We tested the quality of the power supply using a Dranetz-BMI Power Quality Analyzer (see Sidebar). Power correction often is noted in the literature for a system, but we have seen radically different measurements relative to the published number. For example, one power supply, with a published power factor correction of .96, actually had a .49 correction. This can have terrible consequences when multiplied by 512 systems. We tested the systems at idle and under heavy load. The range of quality was dramatic and an important factor in choosing a manageable system.
The physical inspection, features, cooling and power-supply quality tests weeded out a number of systems early in the process. Eliminating these right away reduced the number of systems that needed extensive testing, thereby reducing the amount of time spent on testing overall. System engineering, design and quality of parts ranged broadly.
Measuring Power Supply Quality
Power supplies often come with inaccurate quality claims. We have experienced a number of problems due to poor-quality power supplies, so we test every system's power supply. For an accurate measurement, a Power Quality Analyzer is used to measure systems at idle and under heavy load.

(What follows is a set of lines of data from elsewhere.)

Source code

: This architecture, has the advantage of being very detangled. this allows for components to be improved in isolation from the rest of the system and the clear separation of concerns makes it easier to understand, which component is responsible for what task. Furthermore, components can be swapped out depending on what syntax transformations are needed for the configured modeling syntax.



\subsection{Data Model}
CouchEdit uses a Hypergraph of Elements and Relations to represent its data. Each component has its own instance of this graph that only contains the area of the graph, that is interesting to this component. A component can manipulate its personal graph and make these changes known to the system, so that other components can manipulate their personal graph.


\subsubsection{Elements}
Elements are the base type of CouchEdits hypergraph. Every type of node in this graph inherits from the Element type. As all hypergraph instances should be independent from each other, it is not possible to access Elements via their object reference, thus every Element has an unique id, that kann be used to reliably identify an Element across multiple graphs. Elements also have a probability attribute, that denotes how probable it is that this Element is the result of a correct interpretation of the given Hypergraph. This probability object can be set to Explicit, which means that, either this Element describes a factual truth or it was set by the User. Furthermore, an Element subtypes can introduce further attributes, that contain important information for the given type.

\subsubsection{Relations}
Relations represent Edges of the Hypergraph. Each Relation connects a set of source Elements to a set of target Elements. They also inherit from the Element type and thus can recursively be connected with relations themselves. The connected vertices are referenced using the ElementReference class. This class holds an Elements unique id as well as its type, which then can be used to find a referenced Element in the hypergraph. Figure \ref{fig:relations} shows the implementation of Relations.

Prior to employing our test methods, SCS built a cluster with a poor power supply and experienced a range of problems. One of the most expensive problems was current being mismanaged by the power supply. Three phase distribution power systems often are designed with the assumption of nicely balanced loads across the three phases, which results in the neutral current approaching zero. The resulting designs usually used the same gauge wiring on the neutral as on the supply.
Unfortunately, low-quality power supplies generate large third harmonic currents, which are additive in the the neutral line. The potential result of this is neutral current loads in excess of the rated capacity of the wiring, to say nothing of the transformers that were not rated for such loading. And, the neutral cannot be fused by code, so it was possible to exceed the neutral wiring capacity without tripping a breaker on the supply lines. This required a derating on all parts of the infrastructure to remain within spec. Derating is expensive, time consuming, and the cluster cannot be used during that time.
Thanks to Gary Buhrmaster for help on this Sidebar.
Run-in (often called burn-in) is the process manufacturers use to stress test systems to find faulty hardware before they put them in the field. A number of open-source run-in programs are available. One common program is the Cerberus Test Control System sourceforge.net/projects/va-ctcs. It is a series of tests and configurable wrapper scripts originally designed for VA Linux Systems' manufacturing. Cerberus is ideal for run-in tests, but we also developed specific tests based on our knowledge of system faults. We were successful in crashing systems with our scripts more often than when using a more general tool. Testing by using programs developed from system work experience can be more effective than using Cerberus alone, so consider creating a repository of testing tools.
Read the instructions carefully, and understand that run-in programs can damage a system; you assume the risk by running Cerberus. Also, there are a number of software knobs to turn, so consider what you are doing before you launch the program. But if you are going to build a cluster, you need to test system stability, and run-in scripts are designed to test exactly that quality.
At the time that we were testing systems, two members of our group wrote their own run-in scripts, based on some of the problems we have seen in our production systems. Whereas benchmarks try to measure system performance and often have sophisticated methods, run-in scripts are simple processes. A system is put under load and either passes or fails. A failure crashes the system or reports an error; a pass often does not report information. We also ran production code, which uncovered more problems. Production code always should be run whenever possible. For instance, one of the systems that passed the initial design inspection tests with flying colors failed under heavy load.